▸ Assignment
Among these entries, how many lines contain "finden"? Say the number and nothing else.

▸ Stored data
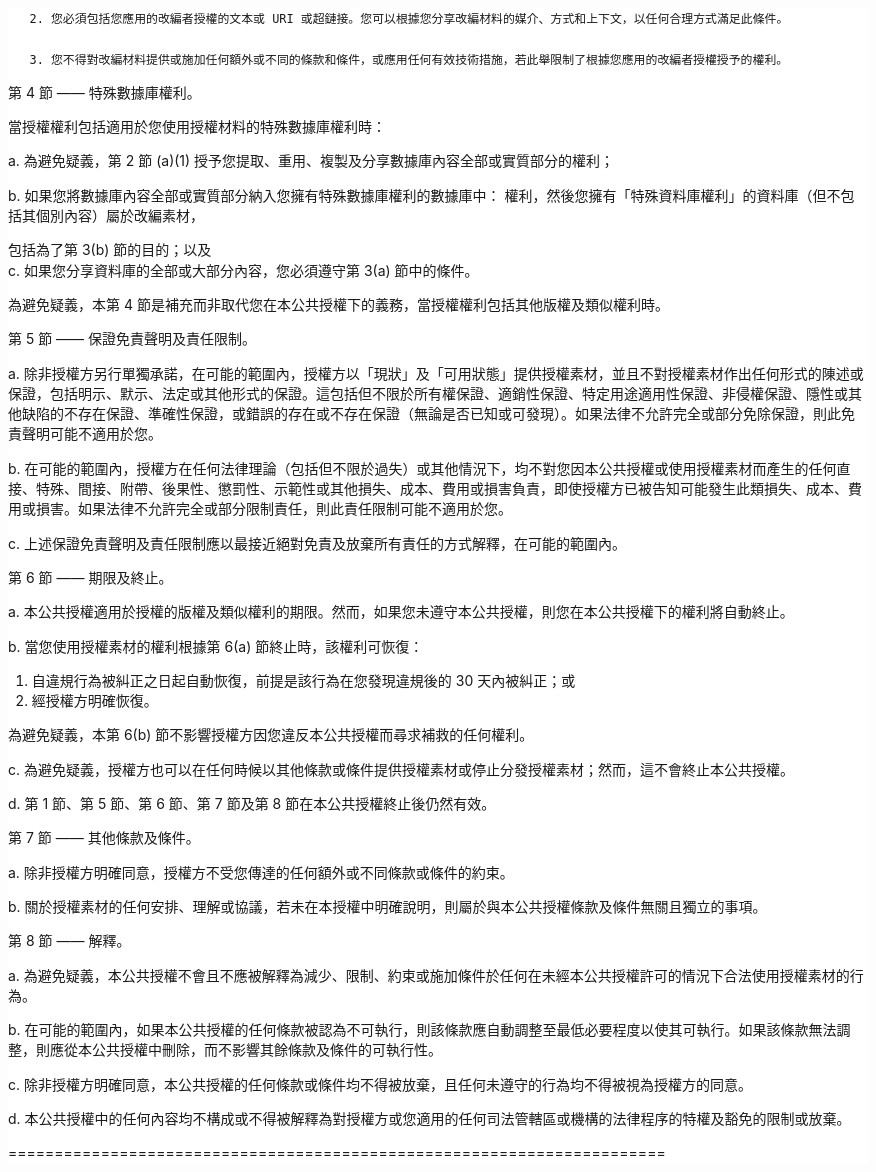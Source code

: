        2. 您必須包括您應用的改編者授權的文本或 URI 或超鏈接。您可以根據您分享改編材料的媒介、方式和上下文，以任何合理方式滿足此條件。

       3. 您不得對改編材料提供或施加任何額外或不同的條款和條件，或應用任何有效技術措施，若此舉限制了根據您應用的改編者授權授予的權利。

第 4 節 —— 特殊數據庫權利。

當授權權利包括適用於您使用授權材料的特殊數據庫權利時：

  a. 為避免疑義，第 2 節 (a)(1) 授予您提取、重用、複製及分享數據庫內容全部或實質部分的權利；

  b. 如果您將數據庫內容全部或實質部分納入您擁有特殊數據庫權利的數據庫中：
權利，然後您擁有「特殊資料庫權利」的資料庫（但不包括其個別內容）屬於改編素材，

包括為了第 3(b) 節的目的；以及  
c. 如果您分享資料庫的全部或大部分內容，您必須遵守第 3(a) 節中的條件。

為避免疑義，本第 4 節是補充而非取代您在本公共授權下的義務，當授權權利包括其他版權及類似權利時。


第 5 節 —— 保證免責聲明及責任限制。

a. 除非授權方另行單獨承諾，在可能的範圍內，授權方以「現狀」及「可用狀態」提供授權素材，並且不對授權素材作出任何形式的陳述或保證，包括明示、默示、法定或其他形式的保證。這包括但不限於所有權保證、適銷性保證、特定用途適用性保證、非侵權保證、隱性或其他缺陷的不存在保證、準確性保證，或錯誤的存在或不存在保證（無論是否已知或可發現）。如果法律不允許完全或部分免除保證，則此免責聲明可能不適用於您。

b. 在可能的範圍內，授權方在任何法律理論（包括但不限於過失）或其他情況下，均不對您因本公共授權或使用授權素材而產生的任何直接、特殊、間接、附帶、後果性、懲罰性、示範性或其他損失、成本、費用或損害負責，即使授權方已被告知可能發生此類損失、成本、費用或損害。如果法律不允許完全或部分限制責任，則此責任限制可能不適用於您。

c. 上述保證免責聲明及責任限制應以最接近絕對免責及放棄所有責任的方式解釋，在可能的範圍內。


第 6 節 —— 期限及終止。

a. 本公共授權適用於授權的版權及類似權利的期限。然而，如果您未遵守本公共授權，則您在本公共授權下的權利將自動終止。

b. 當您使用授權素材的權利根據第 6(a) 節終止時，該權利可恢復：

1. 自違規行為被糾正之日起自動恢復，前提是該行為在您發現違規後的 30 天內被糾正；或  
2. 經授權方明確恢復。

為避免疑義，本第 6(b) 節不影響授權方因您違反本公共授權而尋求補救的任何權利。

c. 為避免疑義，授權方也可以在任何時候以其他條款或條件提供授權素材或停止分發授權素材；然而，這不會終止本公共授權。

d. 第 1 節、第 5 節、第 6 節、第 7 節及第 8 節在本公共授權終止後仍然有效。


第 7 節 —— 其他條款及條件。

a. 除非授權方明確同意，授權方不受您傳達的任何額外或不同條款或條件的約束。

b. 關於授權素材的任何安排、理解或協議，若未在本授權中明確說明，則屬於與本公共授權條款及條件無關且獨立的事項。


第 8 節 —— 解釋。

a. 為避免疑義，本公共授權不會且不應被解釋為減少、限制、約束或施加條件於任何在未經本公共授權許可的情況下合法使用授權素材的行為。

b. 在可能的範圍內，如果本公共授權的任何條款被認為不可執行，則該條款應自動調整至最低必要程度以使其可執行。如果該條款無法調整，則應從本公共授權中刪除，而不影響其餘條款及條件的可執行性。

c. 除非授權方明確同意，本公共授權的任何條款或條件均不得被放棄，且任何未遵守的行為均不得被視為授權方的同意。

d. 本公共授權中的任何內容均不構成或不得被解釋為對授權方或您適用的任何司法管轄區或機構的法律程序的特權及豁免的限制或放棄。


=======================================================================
...
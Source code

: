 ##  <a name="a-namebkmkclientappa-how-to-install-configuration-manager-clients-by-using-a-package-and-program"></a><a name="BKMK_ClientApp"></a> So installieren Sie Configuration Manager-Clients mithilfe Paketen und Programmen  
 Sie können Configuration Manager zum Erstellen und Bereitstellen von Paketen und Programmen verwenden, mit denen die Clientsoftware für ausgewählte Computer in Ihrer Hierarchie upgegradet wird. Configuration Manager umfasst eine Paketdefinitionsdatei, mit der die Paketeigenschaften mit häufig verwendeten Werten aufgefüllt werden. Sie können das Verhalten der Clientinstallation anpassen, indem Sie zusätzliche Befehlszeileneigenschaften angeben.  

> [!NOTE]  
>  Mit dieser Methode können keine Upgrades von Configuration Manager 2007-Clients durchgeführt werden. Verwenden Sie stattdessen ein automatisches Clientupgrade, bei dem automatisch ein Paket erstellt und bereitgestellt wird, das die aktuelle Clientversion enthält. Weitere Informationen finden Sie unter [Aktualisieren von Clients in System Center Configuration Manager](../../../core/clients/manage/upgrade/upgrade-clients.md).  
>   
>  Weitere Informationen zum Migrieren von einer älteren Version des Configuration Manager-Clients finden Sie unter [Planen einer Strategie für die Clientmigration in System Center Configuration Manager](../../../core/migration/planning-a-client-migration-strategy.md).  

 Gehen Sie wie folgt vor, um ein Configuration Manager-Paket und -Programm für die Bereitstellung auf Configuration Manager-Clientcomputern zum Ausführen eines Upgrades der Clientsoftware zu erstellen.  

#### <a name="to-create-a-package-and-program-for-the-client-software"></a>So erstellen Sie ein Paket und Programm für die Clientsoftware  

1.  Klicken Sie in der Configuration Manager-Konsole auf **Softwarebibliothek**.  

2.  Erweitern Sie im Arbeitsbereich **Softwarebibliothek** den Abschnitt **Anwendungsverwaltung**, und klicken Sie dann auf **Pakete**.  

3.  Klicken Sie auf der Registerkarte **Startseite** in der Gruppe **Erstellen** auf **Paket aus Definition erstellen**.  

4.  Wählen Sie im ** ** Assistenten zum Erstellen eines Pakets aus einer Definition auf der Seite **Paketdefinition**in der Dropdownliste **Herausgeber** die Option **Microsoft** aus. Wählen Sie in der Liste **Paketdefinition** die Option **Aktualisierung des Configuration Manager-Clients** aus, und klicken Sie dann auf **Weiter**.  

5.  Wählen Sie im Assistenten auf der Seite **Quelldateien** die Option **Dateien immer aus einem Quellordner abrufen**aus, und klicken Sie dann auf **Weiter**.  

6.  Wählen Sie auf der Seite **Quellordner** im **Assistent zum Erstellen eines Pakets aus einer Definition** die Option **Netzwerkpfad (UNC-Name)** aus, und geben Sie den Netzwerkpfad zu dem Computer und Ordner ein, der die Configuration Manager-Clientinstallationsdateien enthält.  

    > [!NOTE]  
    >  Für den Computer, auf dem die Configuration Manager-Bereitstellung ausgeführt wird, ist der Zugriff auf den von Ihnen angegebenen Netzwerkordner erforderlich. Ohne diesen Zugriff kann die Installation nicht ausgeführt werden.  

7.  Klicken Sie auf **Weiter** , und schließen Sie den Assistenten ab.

▸ Task answer
2